**EXERCISE DETAILS**
Filter these records by the string "data", copying each line that holds it.

╭─ INFORMATION SHOWN

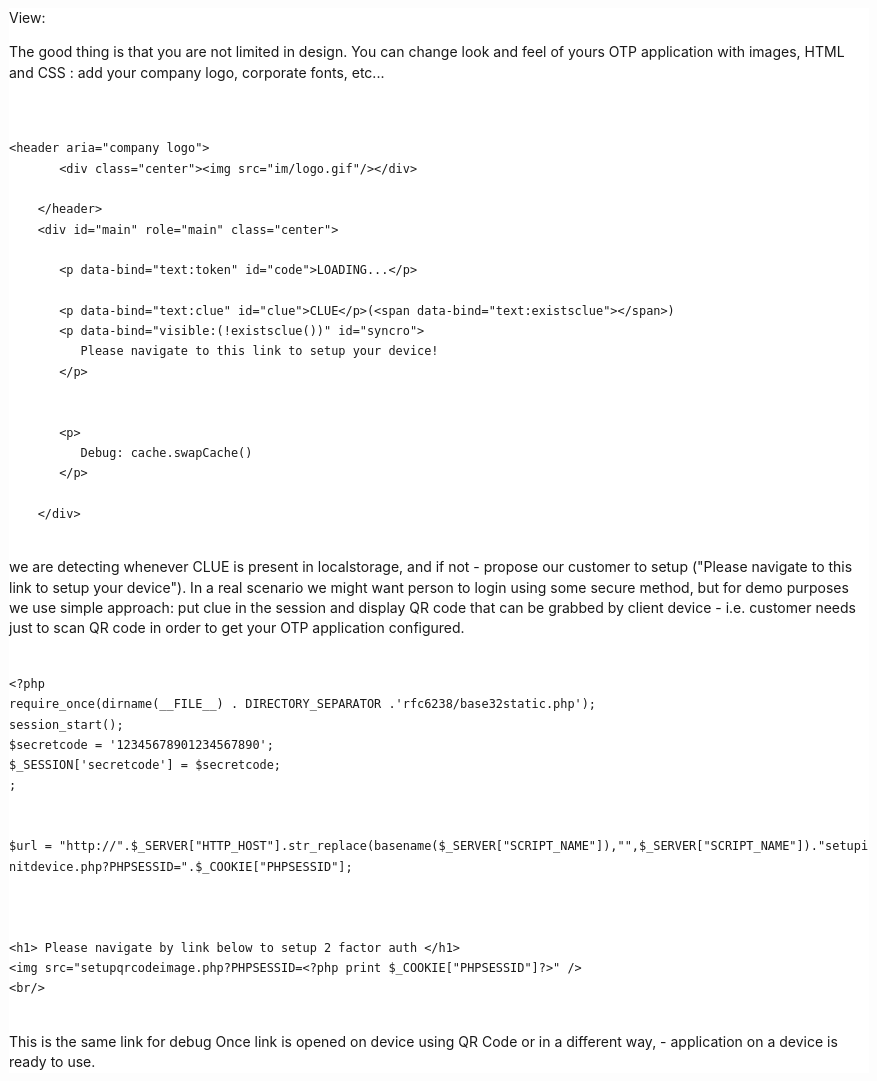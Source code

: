 View:

The good thing is that you are not limited in design. You can change look and feel of yours OTP application with images, HTML and CSS : add your company logo, corporate fonts, etc...


<pre><code class="html">

&lt;header aria="company logo"&gt;
       &lt;div class="center"&gt;&lt;img src="im/logo.gif"/&gt;&lt;/div&gt;

    &lt;/header&gt;
    &lt;div id="main" role="main" class="center"&gt;

       &lt;p data-bind="text:token" id="code"&gt;LOADING...&lt;/p&gt;

       &lt;p data-bind="text:clue" id="clue"&gt;CLUE&lt;/p&gt;(&lt;span data-bind="text:existsclue"&gt;&lt;/span&gt;)
       &lt;p data-bind="visible:(!existsclue())" id="syncro"&gt;
          Please navigate to this link to setup your device!
       &lt;/p&gt;


       &lt;p&gt;
          Debug: cache.swapCache()
       &lt;/p&gt;

    &lt;/div&gt;

</code></pre>

we are detecting whenever CLUE is present in localstorage, and if not - propose our customer to setup ("Please navigate to this link to setup your device"). In a real scenario we might want person to login using some secure method, but for demo purposes we use simple approach: put clue in the session and display QR code that can be grabbed by client device - i.e. customer needs just to scan QR code in order to get your OTP application configured.

<pre><code class="php">
&lt;?php
require_once(dirname(__FILE__) . DIRECTORY_SEPARATOR .'rfc6238/base32static.php');
session_start();
$secretcode = '12345678901234567890';
$_SESSION['secretcode'] = $secretcode;
;


$url = "http://".$_SERVER["HTTP_HOST"].str_replace(basename($_SERVER["SCRIPT_NAME"]),"",$_SERVER["SCRIPT_NAME"])."setupinitdevice.php?PHPSESSID=".$_COOKIE["PHPSESSID"];



&lt;h1&gt; Please navigate by link below to setup 2 factor auth &lt;/h1&gt;
&lt;img src="setupqrcodeimage.php?PHPSESSID=&lt;?php print $_COOKIE["PHPSESSID"]?&gt;" /&gt;
&lt;br/&gt;

</code></pre>
This is the same link for debug
Once link is opened on device using QR Code or in a different way, - application on a device is ready to use.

╰─

**OUTPUT FOR THIS TASK**
       &lt;p data-bind="text:token" id="code"&gt;LOADING...&lt;/p&gt;
       &lt;p data-bind="text:clue" id="clue"&gt;CLUE&lt;/p&gt;(&lt;span data-bind="text:existsclue"&gt;&lt;/span&gt;)
       &lt;p data-bind="visible:(!existsclue())" id="syncro"&gt;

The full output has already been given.